[WHAT IS NEEDED] Your output should consist solely of the lines from the one with "Trước thực trạng" through the end of the records, reproduced exactly, both ends included.

[Collected data]
BEGIN

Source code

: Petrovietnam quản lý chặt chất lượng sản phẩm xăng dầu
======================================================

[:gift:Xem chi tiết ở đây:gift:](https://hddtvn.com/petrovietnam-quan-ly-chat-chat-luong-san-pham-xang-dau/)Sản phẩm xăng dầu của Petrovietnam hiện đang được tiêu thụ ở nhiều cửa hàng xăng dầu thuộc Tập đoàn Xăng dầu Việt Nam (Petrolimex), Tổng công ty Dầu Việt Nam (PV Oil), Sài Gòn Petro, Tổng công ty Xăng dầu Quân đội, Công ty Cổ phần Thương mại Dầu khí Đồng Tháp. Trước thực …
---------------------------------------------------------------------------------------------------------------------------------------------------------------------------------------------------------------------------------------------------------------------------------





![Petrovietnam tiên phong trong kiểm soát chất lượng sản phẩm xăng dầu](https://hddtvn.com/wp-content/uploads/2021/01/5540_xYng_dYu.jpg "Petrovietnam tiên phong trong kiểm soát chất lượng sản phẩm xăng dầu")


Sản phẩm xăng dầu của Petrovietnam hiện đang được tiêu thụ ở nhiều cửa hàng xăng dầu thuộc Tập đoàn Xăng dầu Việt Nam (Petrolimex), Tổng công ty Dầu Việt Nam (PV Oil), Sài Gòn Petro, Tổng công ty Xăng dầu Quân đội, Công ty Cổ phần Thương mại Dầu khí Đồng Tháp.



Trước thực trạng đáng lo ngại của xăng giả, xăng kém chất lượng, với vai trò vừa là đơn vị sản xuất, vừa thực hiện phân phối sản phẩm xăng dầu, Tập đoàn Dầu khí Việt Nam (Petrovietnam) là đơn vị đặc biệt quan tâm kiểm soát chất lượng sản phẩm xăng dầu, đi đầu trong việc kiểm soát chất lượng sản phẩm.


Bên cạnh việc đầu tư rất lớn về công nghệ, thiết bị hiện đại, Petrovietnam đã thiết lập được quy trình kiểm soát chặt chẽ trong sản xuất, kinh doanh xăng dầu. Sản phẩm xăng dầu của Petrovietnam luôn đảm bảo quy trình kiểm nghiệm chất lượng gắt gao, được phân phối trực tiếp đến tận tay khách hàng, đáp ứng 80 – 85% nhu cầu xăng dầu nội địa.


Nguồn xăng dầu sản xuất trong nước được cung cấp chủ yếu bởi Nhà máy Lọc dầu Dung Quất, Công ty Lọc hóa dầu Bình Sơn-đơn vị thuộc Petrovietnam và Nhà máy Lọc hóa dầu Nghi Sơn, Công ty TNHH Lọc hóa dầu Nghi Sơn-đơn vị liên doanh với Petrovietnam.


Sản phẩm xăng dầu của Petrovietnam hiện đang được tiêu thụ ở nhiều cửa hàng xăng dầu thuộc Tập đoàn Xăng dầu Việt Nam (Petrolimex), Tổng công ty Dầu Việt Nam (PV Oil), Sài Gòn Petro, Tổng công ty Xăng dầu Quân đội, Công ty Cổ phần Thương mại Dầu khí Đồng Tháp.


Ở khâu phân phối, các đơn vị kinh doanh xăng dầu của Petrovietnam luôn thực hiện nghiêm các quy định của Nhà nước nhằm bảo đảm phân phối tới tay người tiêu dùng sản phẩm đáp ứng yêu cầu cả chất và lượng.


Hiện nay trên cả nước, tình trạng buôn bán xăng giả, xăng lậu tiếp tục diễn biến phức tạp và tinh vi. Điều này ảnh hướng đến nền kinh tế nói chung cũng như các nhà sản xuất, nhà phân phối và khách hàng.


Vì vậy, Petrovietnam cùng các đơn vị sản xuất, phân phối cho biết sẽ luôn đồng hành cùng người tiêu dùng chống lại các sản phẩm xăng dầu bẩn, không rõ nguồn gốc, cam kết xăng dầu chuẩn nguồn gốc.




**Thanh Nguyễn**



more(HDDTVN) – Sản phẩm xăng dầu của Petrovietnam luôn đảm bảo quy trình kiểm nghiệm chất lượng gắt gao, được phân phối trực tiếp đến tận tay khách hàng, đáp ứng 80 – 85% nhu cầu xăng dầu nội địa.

END

[RESULT]
Trước thực trạng đáng lo ngại của xăng giả, xăng kém chất lượng, với vai trò vừa là đơn vị sản xuất, vừa thực hiện phân phối sản phẩm xăng dầu, Tập đoàn Dầu khí Việt Nam (Petrovietnam) là đơn vị đặc biệt quan tâm kiểm soát chất lượng sản phẩm xăng dầu, đi đầu trong việc kiểm soát chất lượng sản phẩm.


Bên cạnh việc đầu tư rất lớn về công nghệ, thiết bị hiện đại, Petrovietnam đã thiết lập được quy trình kiểm soát chặt chẽ trong sản xuất, kinh doanh xăng dầu. Sản phẩm xăng dầu của Petrovietnam luôn đảm bảo quy trình kiểm nghiệm chất lượng gắt gao, được phân phối trực tiếp đến tận tay khách hàng, đáp ứng 80 – 85% nhu cầu xăng dầu nội địa.


Nguồn xăng dầu sản xuất trong nước được cung cấp chủ yếu bởi Nhà máy Lọc dầu Dung Quất, Công ty Lọc hóa dầu Bình Sơn-đơn vị thuộc Petrovietnam và Nhà máy Lọc hóa dầu Nghi Sơn, Công ty TNHH Lọc hóa dầu Nghi Sơn-đơn vị liên doanh với Petrovietnam.


Sản phẩm xăng dầu của Petrovietnam hiện đang được tiêu thụ ở nhiều cửa hàng xăng dầu thuộc Tập đoàn Xăng dầu Việt Nam (Petrolimex), Tổng công ty Dầu Việt Nam (PV Oil), Sài Gòn Petro, Tổng công ty Xăng dầu Quân đội, Công ty Cổ phần Thương mại Dầu khí Đồng Tháp.


Ở khâu phân phối, các đơn vị kinh doanh xăng dầu của Petrovietnam luôn thực hiện nghiêm các quy định của Nhà nước nhằm bảo đảm phân phối tới tay người tiêu dùng sản phẩm đáp ứng yêu cầu cả chất và lượng.


Hiện nay trên cả nước, tình trạng buôn bán xăng giả, xăng lậu tiếp tục diễn biến phức tạp và tinh vi. Điều này ảnh hướng đến nền kinh tế nói chung cũng như các nhà sản xuất, nhà phân phối và khách hàng.


Vì vậy, Petrovietnam cùng các đơn vị sản xuất, phân phối cho biết sẽ luôn đồng hành cùng người tiêu dùng chống lại các sản phẩm xăng dầu bẩn, không rõ nguồn gốc, cam kết xăng dầu chuẩn nguồn gốc.




**Thanh Nguyễn**



more(HDDTVN) – Sản phẩm xăng dầu của Petrovietnam luôn đảm bảo quy trình kiểm nghiệm chất lượng gắt gao, được phân phối trực tiếp đến tận tay khách hàng, đáp ứng 80 – 85% nhu cầu xăng dầu nội địa.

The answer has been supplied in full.